Similarities between creating a startup and the stock market


  1. You can spend a lot of time with it - and you can still fail. When working at a startup, you can easily spend 80 hours a week trying to create a great company - but you can still fail. The same when investing/trading stocks, you can draw complicated charts, read every line in the annual report - but you can still fail. 
  2. No-one knows anything. There are many "experts" claiming they know what the next big idea is or how the stock market is going to behave the next year. The truth is: no-one knows anything. Gold may go up tomorrow and Twitter may be the next social network - but no-one can tell what is going to happen in the future.
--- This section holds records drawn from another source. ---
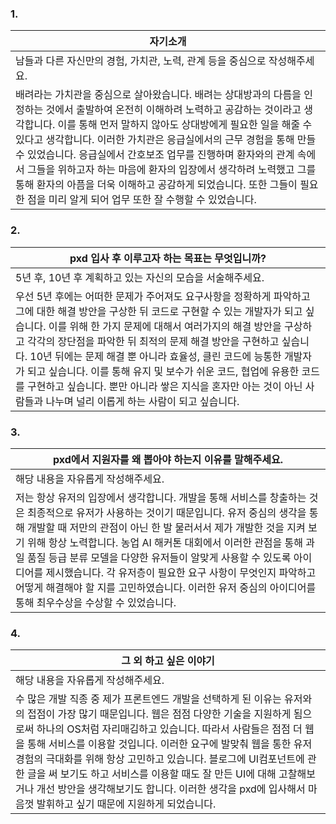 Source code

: 

### 1.  

| 자기소개                                                     |
| ------------------------------------------------------------ |
| 남들과  다른 자신만의 경험, 가치관, 노력, 관계 등을 중심으로 작성해주세요. |
| 배려라는 가치관을 중심으로 살아왔습니다. 배려는 상대방과의 다름을 인정하는 것에서 출발하여 온전히 이해하려 노력하고 공감하는 것이라고 생각합니다. 이를 통해 먼저 말하지 않아도 상대방에게 필요한 일을 해줄 수 있다고 생각합니다. 이러한 가치관은 응급실에서의 근무 경험을 통해 만들 수 있었습니다. 응급실에서 간호보조 업무를 진행하며 환자와의 관계 속에서 그들을 위하고자 하는 마음에 환자의 입장에서 생각하려 노력했고 그를 통해 환자의 아픔을 더욱 이해하고 공감하게 되었습니다. 또한 그들이 필요한 점을 미리 알게 되어 업무 또한 잘 수행할 수 있었습니다. |

### 2.   

| pxd 입사 후 이루고자 하는 목표는  무엇입니까?                |
| ------------------------------------------------------------ |
| 5년  후, 10년 후 계획하고 있는 자신의 모습을 서술해주세요.   |
| 우선 5년 후에는 어떠한 문제가 주어져도 요구사항을 정확하게 파악하고 그에 대한 해결 방안을 구상한 뒤 코드로 구현할 수 있는 개발자가 되고 싶습니다. 이를 위해 한 가지 문제에 대해서 여러가지의 해결 방안을 구상하고 각각의 장단점을 파악한 뒤 최적의 문제 해결 방안을 구현하고 싶습니다. 10년 뒤에는 문제 해결 뿐 아니라 효율성, 클린 코드에 능통한 개발자가 되고 싶습니다. 이를 통해 유지 및 보수가 쉬운 코드, 협업에 유용한 코드를 구현하고 싶습니다. 뿐만 아니라 쌓은 지식을 혼자만 아는 것이 아닌 사람들과 나누며 널리 이롭게 하는 사람이 되고 싶습니다. |



### 3. 

| pxd에서 지원자를 왜 뽑아야 하는지  이유를 말해주세요.        |
| ------------------------------------------------------------ |
| 해당  내용을 자유롭게 작성해주세요.                          |
| 저는 항상 유저의 입장에서 생각합니다. 개발을 통해 서비스를 창출하는 것은 최종적으로 유저가 사용하는 것이기 때문입니다. 유저 중심의 생각을 통해 개발할 때 저만의 관점이 아닌 한 발 물러서서 제가 개발한 것을 지켜 보기 위해 항상 노력합니다. 농업 AI 해커톤 대회에서 이러한 관점을 통해 과일 품질 등급 분류 모델을 다양한 유저들이 알맞게 사용할 수 있도록 아이디어를 제시했습니다. 각 유저층이 필요한 요구 사항이 무엇인지 파악하고 어떻게 해결해야 할 지를 고민하였습니다. 이러한 유저 중심의 아이디어를 통해 최우수상을 수상할 수 있었습니다. |



### 4. 

| 그 외 하고 싶은 이야기                                       |
| ------------------------------------------------------------ |
| 해당  내용을 자유롭게 작성해주세요.                          |
| 수 많은 개발 직종 중 제가 프론트엔드 개발을 선택하게 된 이유는 유저와의 접점이 가장 많기 때문입니다. 웹은 점점 다양한 기술을 지원하게 됨으로써 하나의 OS처럼 자리매김하고 있습니다. 따라서 사람들은 점점 더 웹을 통해 서비스를 이용할 것입니다. 이러한 요구에 발맞춰 웹을 통한 유저 경험의 극대화를 위해 항상 고민하고 있습니다. 블로그에 UI컴포넌트에 관한 글을 써 보기도 하고 서비스를 이용할 때도 잘 만든 UI에 대해 고찰해보거나 개선 방안을 생각해보기도 합니다. 이러한 생각을 pxd에 입사해서 마음껏 발휘하고 싶기 때문에 지원하게 되었습니다. | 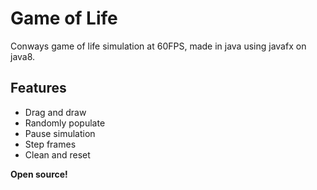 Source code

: # Game of Life

Conways game of life simulation at 60FPS, made in java using javafx on java8.

## Features
- Drag and draw
- Randomly populate
- Pause simulation
- Step frames
- Clean and reset


**Open source!**
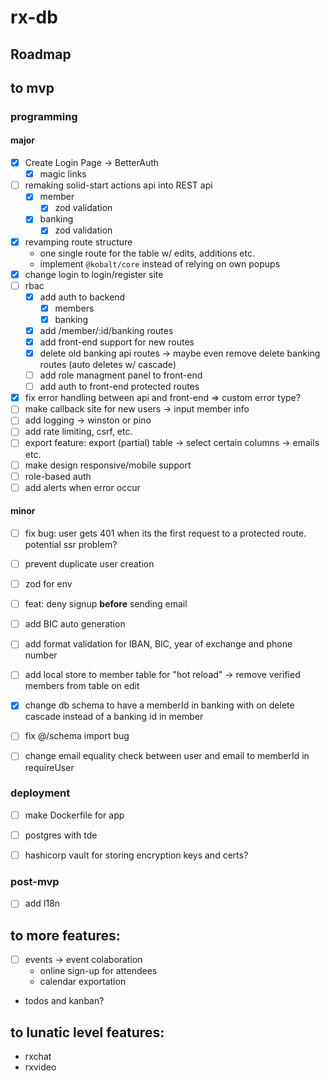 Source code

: # rx-db

## Roadmap

## to mvp
### programming 
#### major 
- [x] Create Login Page 
    -> BetterAuth
    - [x] magic links
- [ ] remaking solid-start actions api into REST api 
    - [x] member
        - [x] zod validation
    - [x] banking
        - [x] zod validation 
- [x] revamping route structure
    - one single route for the table w/ edits, additions etc.
    - implement `@kobalt/core` instead of relying on own popups 
- [x] change login to login/register site
- [ ] rbac
    - [x] add auth to backend
        - [x] members
        - [x] banking
    - [x] add /member/:id/banking routes
    - [x] add front-end support for new routes
    - [x] delete old banking api routes -> maybe even remove delete banking routes (auto deletes w/ cascade)
    - [ ] add role managment panel to front-end
    - [ ] add auth to front-end protected routes
- [x] fix error handling between api and front-end => custom error type?
- [ ] make callback site for new users -> input member info
- [ ] add logging  -> winston or pino
- [ ] add rate limiting, csrf, etc.
- [ ] export feature: export (partial) table -> select certain columns -> emails etc.
- [ ] make design responsive/mobile support
- [ ] role-based auth
- [ ] add alerts when error occur

#### minor
- [ ] fix bug: user gets 401 when its the first request to a protected route. potential ssr problem?
- [ ] prevent duplicate user creation
- [ ] zod for env
- [ ] feat: deny signup __before__ sending email
- [ ] add BIC auto generation
- [ ] add format validation for IBAN, BIC, year of exchange and phone number
- [ ] add local store to member table for "hot reload" -> remove verified members from table on edit
- [x] change db schema to have a memberId in banking with on delete cascade instead of a banking id in member
- [ ] fix @/schema import bug
- [ ] change email equality check between user and email to memberId in requireUser


### deployment
- [ ] make Dockerfile for app
- [ ] postgres with tde
- [ ] hashicorp vault for storing encryption keys and certs? 


### post-mvp
- [ ] add I18n


## to more features: 
- [ ] events -> event colaboration
    - online sign-up for attendees
    - calendar exportation
- todos and kanban?

## to lunatic level features:
- rxchat
- rxvideo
  3. It is not as easy at it seems. You hear a lot about those who made money trading stocks and those who made money creating startups - but the failures are often forgotten. Those "over-night" successes are not as common as it seems.  
  4. There's no magic formula. You can read many books about trading and many books about startups, but you can't find a formula which guarantees your success. It is possible to find guidelines from books like "The Lean Startup", but those guidelines don't guarantee success. The same with the stock market, it is possible to use what the trader Paul Tudor Jones used and the theories the investor Warren Buffett used, but you are still not guaranteed to make money from it. 
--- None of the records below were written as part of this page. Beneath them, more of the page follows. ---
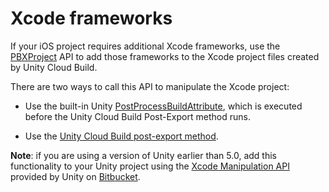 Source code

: # Xcode frameworks

If your iOS project requires additional Xcode frameworks, use the [PBXProject](ScriptRef:iOS.Xcode.PBXProject-ctor.html) API to add those frameworks to the Xcode project files created by Unity Cloud Build.

There are two ways to call this API to manipulate the Xcode project:

* Use the built-in Unity [PostProcessBuildAttribute](ScriptRef:Callbacks.PostProcessBuildAttribute.html), which is executed before the Unity Cloud Build Post-Export method runs.

* Use the [Unity Cloud Build post-export method](UnityCloudBuildPreAndPostExportMethods).

**Note**: if you are using a version of Unity earlier than 5.0, add this functionality to your Unity project using the [Xcode Manipulation API](https://bitbucket.org/Unity-Technologies/xcodeapi) provided by Unity on [Bitbucket](https://bitbucket.org/Unity-Technologies/xcodeapi). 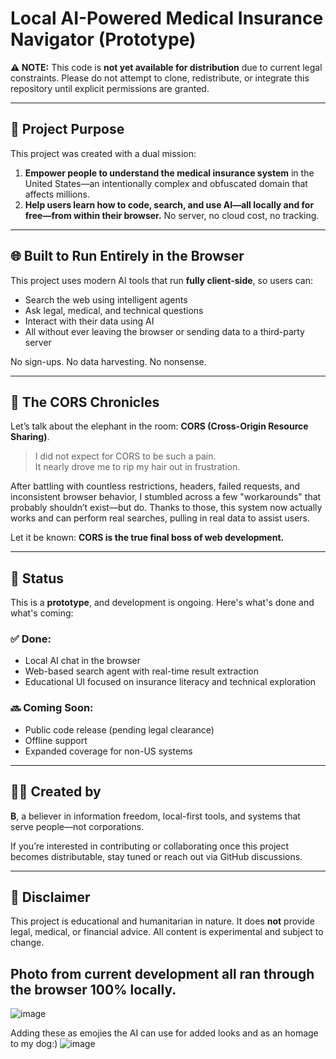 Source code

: # Local AI-Powered Medical Insurance Navigator (Prototype)

**⚠️ NOTE:** This code is **not yet available for distribution** due to current legal constraints. Please do not attempt to clone, redistribute, or integrate this repository until explicit permissions are granted.

---

## 🧠 Project Purpose

This project was created with a dual mission:

1. **Empower people to understand the medical insurance system** in the United States—an intentionally complex and obfuscated domain that affects millions.
2. **Help users learn how to code, search, and use AI—all locally and for free—from within their browser.** No server, no cloud cost, no tracking.

---

## 🌐 Built to Run Entirely in the Browser

This project uses modern AI tools that run **fully client-side**, so users can:
- Search the web using intelligent agents
- Ask legal, medical, and technical questions
- Interact with their data using AI
- All without ever leaving the browser or sending data to a third-party server

No sign-ups. No data harvesting. No nonsense.

---

## 😤 The CORS Chronicles

Let’s talk about the elephant in the room: **CORS (Cross-Origin Resource Sharing)**.

> I did not expect for CORS to be such a pain.  
> It nearly drove me to rip my hair out in frustration.

After battling with countless restrictions, headers, failed requests, and inconsistent browser behavior, I stumbled across a few "workarounds" that probably shouldn’t exist—but do. Thanks to those, this system now actually works and can perform real searches, pulling in real data to assist users.

Let it be known: **CORS is the true final boss of web development.**

---

## 🚧 Status

This is a **prototype**, and development is ongoing. Here's what's done and what's coming:

### ✅ Done:
- Local AI chat in the browser
- Web-based search agent with real-time result extraction
- Educational UI focused on insurance literacy and technical exploration

### 🔜 Coming Soon:
- Public code release (pending legal clearance)
- Offline support
- Expanded coverage for non-US systems

---

## 👨‍💻 Created by

**B**, a believer in information freedom, local-first tools, and systems that serve people—not corporations.

If you’re interested in contributing or collaborating once this project becomes distributable, stay tuned or reach out via GitHub discussions.

---

## 🛑 Disclaimer

This project is educational and humanitarian in nature. It does **not** provide legal, medical, or financial advice. All content is experimental and subject to change.

## Photo from current development all ran through the browser 100% locally.
![image](https://github.com/user-attachments/assets/882b0bb1-d6d8-4f73-8142-8a162cf75657)


Adding these as emojies the AI can use for added looks and as an homage to my dog:)
![image](https://github.com/user-attachments/assets/596b85e0-a2a5-4d74-8b1e-a2c5f05bfdc2)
  5. Different sectors are more popular than others. Common startups today are social networks and sites where you share stuff. Everyone watched the movie "The Social Network" and many people believe they can be the next Mark Zuckerberg. The same with stocks during the IT-bubble, everyone saw how much money everyone else made investing in IT-stocks. 
  6. It is possible to make a lot of money from both. Warren Buffett made money from investing in stocks and Mark Zuckerberg made money from creating a startup.
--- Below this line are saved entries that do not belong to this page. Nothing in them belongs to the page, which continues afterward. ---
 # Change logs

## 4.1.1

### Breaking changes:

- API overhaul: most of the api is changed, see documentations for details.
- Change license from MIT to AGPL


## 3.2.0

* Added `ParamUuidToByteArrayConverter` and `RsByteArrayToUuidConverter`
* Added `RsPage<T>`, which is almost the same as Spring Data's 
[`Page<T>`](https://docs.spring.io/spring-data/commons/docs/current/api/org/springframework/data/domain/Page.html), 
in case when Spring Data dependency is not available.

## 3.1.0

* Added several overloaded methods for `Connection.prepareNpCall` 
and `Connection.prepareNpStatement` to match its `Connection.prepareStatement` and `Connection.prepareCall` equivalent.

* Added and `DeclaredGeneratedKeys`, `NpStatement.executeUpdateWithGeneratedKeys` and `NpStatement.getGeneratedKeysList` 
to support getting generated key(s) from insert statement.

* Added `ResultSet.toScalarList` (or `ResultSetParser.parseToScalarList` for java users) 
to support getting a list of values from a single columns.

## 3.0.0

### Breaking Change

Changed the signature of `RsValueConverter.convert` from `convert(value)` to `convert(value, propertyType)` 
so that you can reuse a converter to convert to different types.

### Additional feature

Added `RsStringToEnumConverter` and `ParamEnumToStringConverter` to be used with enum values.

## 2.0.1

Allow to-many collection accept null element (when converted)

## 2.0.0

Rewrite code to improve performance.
  7. Ups and downs. When trading stocks you experience hell and heaven from one day to another - the same with startups. One day you think that you are going to get killed by Google, the next day you think that you are going to kill Google. One day you think that you are making millions from investing in stocks, the next day you think that you are going to lose it all because the market is moving against you. 
  8. Cut your losses short. When trading it is important to cut your losses short and sell when you have a loss if something unexpected has happened. Many people are saving the position and they hope that they are going to make the money back if they wait. But what if the investment is Enron which never made it back? The same with a startup - know when to change direction. You may have lost money, but you need to take the decision to sell, and be able to fight another day. 
  9. You might get killed in one day. Google might release a competitor and the stock you have invested in might have cheated with their risk analysis - like Enron and Long Term Capital Management - and you might lose everything in one day.  
  10. The boring stuff are probably the best. Invest in boring companies like Peter Lynch did and create a startup involved in something boring (but with less competition). But when you make money in the end, it's not boring anymore.